- [ACTIVITY]:
Output every entry exactly as given.

┌──

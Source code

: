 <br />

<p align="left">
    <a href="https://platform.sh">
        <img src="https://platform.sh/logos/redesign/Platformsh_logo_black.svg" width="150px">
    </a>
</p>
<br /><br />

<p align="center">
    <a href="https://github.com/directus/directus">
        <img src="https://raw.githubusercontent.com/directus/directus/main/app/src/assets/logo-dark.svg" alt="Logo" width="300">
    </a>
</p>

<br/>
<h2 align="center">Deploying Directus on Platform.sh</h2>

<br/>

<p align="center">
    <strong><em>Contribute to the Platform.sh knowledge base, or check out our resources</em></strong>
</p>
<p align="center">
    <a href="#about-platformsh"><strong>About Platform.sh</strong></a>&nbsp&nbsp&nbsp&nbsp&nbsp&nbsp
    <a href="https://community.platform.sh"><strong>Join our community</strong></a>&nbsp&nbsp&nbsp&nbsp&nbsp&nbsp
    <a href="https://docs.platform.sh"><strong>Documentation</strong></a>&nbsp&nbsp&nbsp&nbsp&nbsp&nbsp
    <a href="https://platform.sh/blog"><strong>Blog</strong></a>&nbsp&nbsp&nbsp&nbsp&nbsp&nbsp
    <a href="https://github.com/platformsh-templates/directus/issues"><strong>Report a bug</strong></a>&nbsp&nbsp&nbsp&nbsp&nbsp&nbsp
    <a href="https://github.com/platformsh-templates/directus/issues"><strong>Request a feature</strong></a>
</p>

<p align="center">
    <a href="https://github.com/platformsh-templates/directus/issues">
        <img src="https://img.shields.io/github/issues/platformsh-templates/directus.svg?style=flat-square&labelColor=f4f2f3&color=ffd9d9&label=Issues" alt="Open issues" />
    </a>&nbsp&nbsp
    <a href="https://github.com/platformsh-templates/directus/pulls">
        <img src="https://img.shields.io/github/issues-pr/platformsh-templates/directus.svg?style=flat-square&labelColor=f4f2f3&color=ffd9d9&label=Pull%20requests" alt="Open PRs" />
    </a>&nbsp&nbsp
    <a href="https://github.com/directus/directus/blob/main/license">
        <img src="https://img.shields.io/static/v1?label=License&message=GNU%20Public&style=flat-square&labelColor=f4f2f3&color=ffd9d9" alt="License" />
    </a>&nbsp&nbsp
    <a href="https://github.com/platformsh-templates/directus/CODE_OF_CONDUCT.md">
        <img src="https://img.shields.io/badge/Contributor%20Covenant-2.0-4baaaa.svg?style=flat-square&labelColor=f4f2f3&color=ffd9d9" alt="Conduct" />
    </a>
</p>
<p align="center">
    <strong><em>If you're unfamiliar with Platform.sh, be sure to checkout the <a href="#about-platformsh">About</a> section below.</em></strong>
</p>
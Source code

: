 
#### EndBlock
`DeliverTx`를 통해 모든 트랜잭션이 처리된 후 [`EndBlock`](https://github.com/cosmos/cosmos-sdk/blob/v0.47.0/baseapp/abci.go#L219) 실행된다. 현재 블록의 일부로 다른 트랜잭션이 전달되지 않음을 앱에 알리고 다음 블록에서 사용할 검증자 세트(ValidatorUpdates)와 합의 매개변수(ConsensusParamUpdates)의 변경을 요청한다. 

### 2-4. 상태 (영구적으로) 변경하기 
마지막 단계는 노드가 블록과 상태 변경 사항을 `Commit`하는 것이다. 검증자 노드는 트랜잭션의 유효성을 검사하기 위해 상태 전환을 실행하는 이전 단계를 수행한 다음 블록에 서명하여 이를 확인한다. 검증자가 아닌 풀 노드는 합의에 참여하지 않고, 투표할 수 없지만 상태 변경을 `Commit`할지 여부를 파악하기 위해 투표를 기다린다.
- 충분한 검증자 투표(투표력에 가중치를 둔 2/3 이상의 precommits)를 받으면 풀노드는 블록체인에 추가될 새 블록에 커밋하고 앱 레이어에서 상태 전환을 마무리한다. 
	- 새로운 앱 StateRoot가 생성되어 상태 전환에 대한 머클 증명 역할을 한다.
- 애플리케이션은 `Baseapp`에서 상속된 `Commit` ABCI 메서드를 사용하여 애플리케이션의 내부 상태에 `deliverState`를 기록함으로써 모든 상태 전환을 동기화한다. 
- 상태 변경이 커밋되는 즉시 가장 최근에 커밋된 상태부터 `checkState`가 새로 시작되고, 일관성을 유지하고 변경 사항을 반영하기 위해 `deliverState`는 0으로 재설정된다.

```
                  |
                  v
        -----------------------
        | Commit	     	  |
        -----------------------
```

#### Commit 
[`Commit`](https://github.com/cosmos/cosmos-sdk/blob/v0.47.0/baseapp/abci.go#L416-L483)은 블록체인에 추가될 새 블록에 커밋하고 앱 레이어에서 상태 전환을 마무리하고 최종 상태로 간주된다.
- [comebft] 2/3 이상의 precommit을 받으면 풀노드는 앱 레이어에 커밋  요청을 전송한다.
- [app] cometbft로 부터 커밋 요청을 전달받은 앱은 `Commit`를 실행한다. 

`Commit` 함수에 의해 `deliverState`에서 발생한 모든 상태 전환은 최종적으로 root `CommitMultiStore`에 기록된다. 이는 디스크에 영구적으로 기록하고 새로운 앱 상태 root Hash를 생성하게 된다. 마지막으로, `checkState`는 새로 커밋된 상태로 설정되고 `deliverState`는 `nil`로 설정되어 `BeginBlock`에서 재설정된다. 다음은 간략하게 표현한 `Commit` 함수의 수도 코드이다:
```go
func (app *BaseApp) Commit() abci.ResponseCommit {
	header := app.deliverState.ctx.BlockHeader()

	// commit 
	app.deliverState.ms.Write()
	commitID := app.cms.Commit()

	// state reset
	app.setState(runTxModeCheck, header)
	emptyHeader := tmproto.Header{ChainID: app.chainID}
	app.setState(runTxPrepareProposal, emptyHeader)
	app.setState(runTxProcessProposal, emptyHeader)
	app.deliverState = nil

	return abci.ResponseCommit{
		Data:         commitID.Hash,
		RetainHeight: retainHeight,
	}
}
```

└──

- [ANSWER FOR THE TASK]:
Source code

: <br />

<p align="left">
    <a href="https://platform.sh">
        <img src="https://platform.sh/logos/redesign/Platformsh_logo_black.svg" width="150px">
    </a>
</p>
<br /><br />

<p align="center">
    <a href="https://github.com/directus/directus">
        <img src="https://raw.githubusercontent.com/directus/directus/main/app/src/assets/logo-dark.svg" alt="Logo" width="300">
    </a>
</p>

<br/>
<h2 align="center">Deploying Directus on Platform.sh</h2>

<br/>

<p align="center">
    <strong><em>Contribute to the Platform.sh knowledge base, or check out our resources</em></strong>
</p>
<p align="center">
    <a href="#about-platformsh"><strong>About Platform.sh</strong></a>&nbsp&nbsp&nbsp&nbsp&nbsp&nbsp
    <a href="https://community.platform.sh"><strong>Join our community</strong></a>&nbsp&nbsp&nbsp&nbsp&nbsp&nbsp
    <a href="https://docs.platform.sh"><strong>Documentation</strong></a>&nbsp&nbsp&nbsp&nbsp&nbsp&nbsp
    <a href="https://platform.sh/blog"><strong>Blog</strong></a>&nbsp&nbsp&nbsp&nbsp&nbsp&nbsp
    <a href="https://github.com/platformsh-templates/directus/issues"><strong>Report a bug</strong></a>&nbsp&nbsp&nbsp&nbsp&nbsp&nbsp
    <a href="https://github.com/platformsh-templates/directus/issues"><strong>Request a feature</strong></a>
</p>

<p align="center">
    <a href="https://github.com/platformsh-templates/directus/issues">
        <img src="https://img.shields.io/github/issues/platformsh-templates/directus.svg?style=flat-square&labelColor=f4f2f3&color=ffd9d9&label=Issues" alt="Open issues" />
    </a>&nbsp&nbsp
    <a href="https://github.com/platformsh-templates/directus/pulls">
        <img src="https://img.shields.io/github/issues-pr/platformsh-templates/directus.svg?style=flat-square&labelColor=f4f2f3&color=ffd9d9&label=Pull%20requests" alt="Open PRs" />
    </a>&nbsp&nbsp
    <a href="https://github.com/directus/directus/blob/main/license">
        <img src="https://img.shields.io/static/v1?label=License&message=GNU%20Public&style=flat-square&labelColor=f4f2f3&color=ffd9d9" alt="License" />
    </a>&nbsp&nbsp
    <a href="https://github.com/platformsh-templates/directus/CODE_OF_CONDUCT.md">
        <img src="https://img.shields.io/badge/Contributor%20Covenant-2.0-4baaaa.svg?style=flat-square&labelColor=f4f2f3&color=ffd9d9" alt="Conduct" />
    </a>
</p>
<p align="center">
    <strong><em>If you're unfamiliar with Platform.sh, be sure to checkout the <a href="#about-platformsh">About</a> section below.</em></strong>
</p>
Source code

: 
#### EndBlock
`DeliverTx`를 통해 모든 트랜잭션이 처리된 후 [`EndBlock`](https://github.com/cosmos/cosmos-sdk/blob/v0.47.0/baseapp/abci.go#L219) 실행된다. 현재 블록의 일부로 다른 트랜잭션이 전달되지 않음을 앱에 알리고 다음 블록에서 사용할 검증자 세트(ValidatorUpdates)와 합의 매개변수(ConsensusParamUpdates)의 변경을 요청한다. 

### 2-4. 상태 (영구적으로) 변경하기 
마지막 단계는 노드가 블록과 상태 변경 사항을 `Commit`하는 것이다. 검증자 노드는 트랜잭션의 유효성을 검사하기 위해 상태 전환을 실행하는 이전 단계를 수행한 다음 블록에 서명하여 이를 확인한다. 검증자가 아닌 풀 노드는 합의에 참여하지 않고, 투표할 수 없지만 상태 변경을 `Commit`할지 여부를 파악하기 위해 투표를 기다린다.
- 충분한 검증자 투표(투표력에 가중치를 둔 2/3 이상의 precommits)를 받으면 풀노드는 블록체인에 추가될 새 블록에 커밋하고 앱 레이어에서 상태 전환을 마무리한다. 
	- 새로운 앱 StateRoot가 생성되어 상태 전환에 대한 머클 증명 역할을 한다.
- 애플리케이션은 `Baseapp`에서 상속된 `Commit` ABCI 메서드를 사용하여 애플리케이션의 내부 상태에 `deliverState`를 기록함으로써 모든 상태 전환을 동기화한다. 
- 상태 변경이 커밋되는 즉시 가장 최근에 커밋된 상태부터 `checkState`가 새로 시작되고, 일관성을 유지하고 변경 사항을 반영하기 위해 `deliverState`는 0으로 재설정된다.

```
                  |
                  v
        -----------------------
        | Commit	     	  |
        -----------------------
```

#### Commit 
[`Commit`](https://github.com/cosmos/cosmos-sdk/blob/v0.47.0/baseapp/abci.go#L416-L483)은 블록체인에 추가될 새 블록에 커밋하고 앱 레이어에서 상태 전환을 마무리하고 최종 상태로 간주된다.
- [comebft] 2/3 이상의 precommit을 받으면 풀노드는 앱 레이어에 커밋  요청을 전송한다.
- [app] cometbft로 부터 커밋 요청을 전달받은 앱은 `Commit`를 실행한다. 

`Commit` 함수에 의해 `deliverState`에서 발생한 모든 상태 전환은 최종적으로 root `CommitMultiStore`에 기록된다. 이는 디스크에 영구적으로 기록하고 새로운 앱 상태 root Hash를 생성하게 된다. 마지막으로, `checkState`는 새로 커밋된 상태로 설정되고 `deliverState`는 `nil`로 설정되어 `BeginBlock`에서 재설정된다. 다음은 간략하게 표현한 `Commit` 함수의 수도 코드이다:
```go
func (app *BaseApp) Commit() abci.ResponseCommit {
	header := app.deliverState.ctx.BlockHeader()

	// commit 
	app.deliverState.ms.Write()
	commitID := app.cms.Commit()

	// state reset
	app.setState(runTxModeCheck, header)
	emptyHeader := tmproto.Header{ChainID: app.chainID}
	app.setState(runTxPrepareProposal, emptyHeader)
	app.setState(runTxProcessProposal, emptyHeader)
	app.deliverState = nil

	return abci.ResponseCommit{
		Data:         commitID.Hash,
		RetainHeight: retainHeight,
	}
}
```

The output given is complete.